In the literature, quite specific anatomic patterns of necrosis have been reported in the medulla oblongata of neonates with perinatal hypoxia (Gilles, 1969; Dambska et al. 1976; Leech & Alvord, 1977; Janzer & Friede, 1980; Taylor & Roessman, 1984; Pindur et al. 1992) and of adults with hypoxic-ischaemic injury (Gilles, 1969; Revesz & Geddes, 1988; De Caro et al. 2000, 2003; Porzionato et al. 2004a; Parenti et al. 2005). Moreover, earlier studies have found specific patterns of vascularization in the medullary nuclei, showing different microvessel densities (Porzionato et al. 2004b, 2005). Neurons may also undergo apoptosis in response to hypoxic-ischaemic injury (Snider et al. 1999). Apoptosis is a common type of programmed cell death, characterized by chromatin condensation and margination, cell shrinkage, membrane blebbing, and release of apoptotic bodies (Kerr et al. 1972). It involves the activation of caspases, which cleave DNA molecules into small fragments and disintegrate the cell into apoptotic bodies. The terminal deoxynucleotidyl transferase-mediated dUTP nick end-labelling (TUNEL) is a method which can identify such DNA strand breaks (Wyllie, 1980). In the central nervous system, apoptosis has mainly been studied with regard to embryonic development (Chan & Yew, 1998), ageing (Anglade et al. 1997) and cerebrovascular diseases (Zhang et al. 2004), with particular reference to diencephalic and telencephalic structures; literature data regarding the topographic distribution of apoptotic phenomena in human infant and adult medulla oblongata are still lacking. The present study was designed to evaluate the distribution of apoptosis of neurons and glial cells in the medullary nuclei of infant and adult subjects who died of hypoxic-ischaemic injury, to identify possible anatomic and age-related patterns.
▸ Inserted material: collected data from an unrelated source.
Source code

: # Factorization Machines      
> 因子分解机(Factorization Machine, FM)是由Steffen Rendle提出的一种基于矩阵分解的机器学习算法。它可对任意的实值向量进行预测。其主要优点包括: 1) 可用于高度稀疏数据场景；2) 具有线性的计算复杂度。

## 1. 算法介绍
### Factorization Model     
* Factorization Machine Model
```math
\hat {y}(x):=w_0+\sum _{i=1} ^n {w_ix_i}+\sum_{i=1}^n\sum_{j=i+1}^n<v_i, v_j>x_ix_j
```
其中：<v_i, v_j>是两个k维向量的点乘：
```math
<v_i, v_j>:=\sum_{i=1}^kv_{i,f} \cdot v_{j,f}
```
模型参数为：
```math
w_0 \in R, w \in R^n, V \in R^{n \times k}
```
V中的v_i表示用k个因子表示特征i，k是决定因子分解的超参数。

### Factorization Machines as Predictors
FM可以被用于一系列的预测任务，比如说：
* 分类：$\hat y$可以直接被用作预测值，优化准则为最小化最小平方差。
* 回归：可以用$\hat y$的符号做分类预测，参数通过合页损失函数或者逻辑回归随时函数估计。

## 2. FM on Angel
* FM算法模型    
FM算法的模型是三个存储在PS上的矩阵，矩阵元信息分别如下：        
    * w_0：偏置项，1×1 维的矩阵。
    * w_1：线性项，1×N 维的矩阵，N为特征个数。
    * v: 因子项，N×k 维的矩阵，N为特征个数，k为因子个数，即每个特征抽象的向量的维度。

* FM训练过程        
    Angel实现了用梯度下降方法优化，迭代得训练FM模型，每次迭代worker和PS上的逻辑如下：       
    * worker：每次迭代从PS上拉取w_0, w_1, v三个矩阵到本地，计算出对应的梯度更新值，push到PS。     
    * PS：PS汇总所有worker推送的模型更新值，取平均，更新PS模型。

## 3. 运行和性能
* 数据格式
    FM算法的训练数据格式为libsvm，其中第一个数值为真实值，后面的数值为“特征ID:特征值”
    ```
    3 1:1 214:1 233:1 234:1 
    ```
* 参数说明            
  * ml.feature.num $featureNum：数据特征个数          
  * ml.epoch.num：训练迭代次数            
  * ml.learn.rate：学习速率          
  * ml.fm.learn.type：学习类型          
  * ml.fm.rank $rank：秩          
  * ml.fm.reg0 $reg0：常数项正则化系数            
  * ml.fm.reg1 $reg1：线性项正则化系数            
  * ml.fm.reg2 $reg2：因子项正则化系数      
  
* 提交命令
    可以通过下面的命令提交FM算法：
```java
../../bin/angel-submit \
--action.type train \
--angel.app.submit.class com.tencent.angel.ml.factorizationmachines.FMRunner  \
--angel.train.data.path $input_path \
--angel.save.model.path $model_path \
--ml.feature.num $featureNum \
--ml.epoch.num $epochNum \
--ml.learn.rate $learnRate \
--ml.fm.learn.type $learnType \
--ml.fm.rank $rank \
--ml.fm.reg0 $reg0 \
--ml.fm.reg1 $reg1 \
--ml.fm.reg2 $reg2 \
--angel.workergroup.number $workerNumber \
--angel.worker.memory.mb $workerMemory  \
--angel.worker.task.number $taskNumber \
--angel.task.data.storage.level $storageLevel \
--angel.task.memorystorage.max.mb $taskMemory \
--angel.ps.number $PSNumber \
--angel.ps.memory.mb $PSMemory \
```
Although many studies have reported the apoptotic effect of opiates in animals and cell cultures (Yin et al. 1997; Goswami et al. 1998; Hu et al. 2002; Atici et al. 2004), apoptosis in human heroin addicts has not yet been studied. Thus, a comparison was also made between opiate addicts who died of heroin intoxication and the other adult cases, taken as a control group.

Materials and methods

Materials

The present study was performed on 32 medullae oblongatae sampled during autopsy from the following subjects: 15 adults (9 male, 6 female; age range: 25–58 years; mean age: 40 years; mean death–autopsy interval (DAI) ± SD: 29 ± 2.1 h) who died of myocardial infarct (10 cases), haemorrhagic shock (3 cases) or bronchopneumonia (2 cases); 7 adults (7 male; age range: 20–38 years; mean age: 30 years; mean DAI ± SD: 31 ± 1.9 h) who died of opiate intoxication; 10 infants (5 male, 5 female; age range: 1 month to 1 year; mean age: 5 months; mean DAI ± SD: 30 ± 2.0 h) who died of sudden infant death syndrome (SIDS) (5 cases), bronchopneumonia (3 cases) or cardiopathologic causes (2 cases).
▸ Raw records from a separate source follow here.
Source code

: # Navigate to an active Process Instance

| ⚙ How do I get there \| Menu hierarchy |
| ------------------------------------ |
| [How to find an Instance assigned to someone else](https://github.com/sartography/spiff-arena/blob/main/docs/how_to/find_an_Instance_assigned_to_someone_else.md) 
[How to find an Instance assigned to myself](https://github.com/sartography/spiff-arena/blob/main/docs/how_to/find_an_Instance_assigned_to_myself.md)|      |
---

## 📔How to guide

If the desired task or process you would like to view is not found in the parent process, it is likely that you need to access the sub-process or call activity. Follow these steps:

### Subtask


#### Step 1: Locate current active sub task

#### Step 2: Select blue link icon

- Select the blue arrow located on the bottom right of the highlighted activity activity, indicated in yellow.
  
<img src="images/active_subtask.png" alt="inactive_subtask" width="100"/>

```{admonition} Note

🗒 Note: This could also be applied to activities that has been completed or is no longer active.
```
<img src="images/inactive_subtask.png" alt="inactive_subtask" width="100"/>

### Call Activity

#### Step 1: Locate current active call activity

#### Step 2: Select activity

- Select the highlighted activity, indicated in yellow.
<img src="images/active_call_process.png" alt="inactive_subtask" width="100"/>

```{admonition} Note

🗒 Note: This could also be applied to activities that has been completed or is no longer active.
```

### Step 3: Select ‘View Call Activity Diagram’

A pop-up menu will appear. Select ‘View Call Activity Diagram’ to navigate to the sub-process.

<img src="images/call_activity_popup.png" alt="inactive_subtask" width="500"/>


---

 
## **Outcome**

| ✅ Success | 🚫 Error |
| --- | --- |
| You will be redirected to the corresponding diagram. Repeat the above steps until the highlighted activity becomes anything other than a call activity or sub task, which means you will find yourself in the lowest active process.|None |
As regards opiate deaths, confirmation of heroin intoxication and a search for other drugs of abuse (cocaine, methadone, amphetamine, benzodiazepines, cannabis, alcohol) were performed by toxicological immunochemical screening (Enzyme Multiplied Immunoassay Technique) and confirmatory chromatographic techniques (High-Performance Liquid-Chromatography and Gas-Chromatography, coupled with Mass Spectrometry in Selective Ion Monitoring mode), on urine and venous blood samples.
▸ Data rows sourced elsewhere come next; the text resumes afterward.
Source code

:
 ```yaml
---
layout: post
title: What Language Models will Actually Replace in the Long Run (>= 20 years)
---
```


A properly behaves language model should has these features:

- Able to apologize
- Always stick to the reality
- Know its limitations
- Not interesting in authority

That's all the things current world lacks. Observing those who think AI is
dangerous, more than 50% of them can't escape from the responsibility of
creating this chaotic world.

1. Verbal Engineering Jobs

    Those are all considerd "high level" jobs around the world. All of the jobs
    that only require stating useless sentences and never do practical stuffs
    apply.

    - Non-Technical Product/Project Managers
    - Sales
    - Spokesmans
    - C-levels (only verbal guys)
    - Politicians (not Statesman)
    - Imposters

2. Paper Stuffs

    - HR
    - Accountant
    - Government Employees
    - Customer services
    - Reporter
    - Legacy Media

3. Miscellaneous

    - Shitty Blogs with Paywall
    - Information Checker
Histological and TUNEL techniques

Autopsies were performed within 36 h of death. In all cases, macroscopic and microscopic examination revealed the absence of acute, chronic, localized or diffuse brain pathology. Brainstems were fixed in 10% formalin for 7 days and the medullae oblongatae were cut into 10-µm-thick transverse serial sections. In each case, five sections, collected 100 µm from each other at the level of the caudal portion of the IV ventricle, were examined by the TUNEL method. Adjacent sections were stained with haematoxylin-eosin, Nissl, Klüver-Barrera and azan-Mallory.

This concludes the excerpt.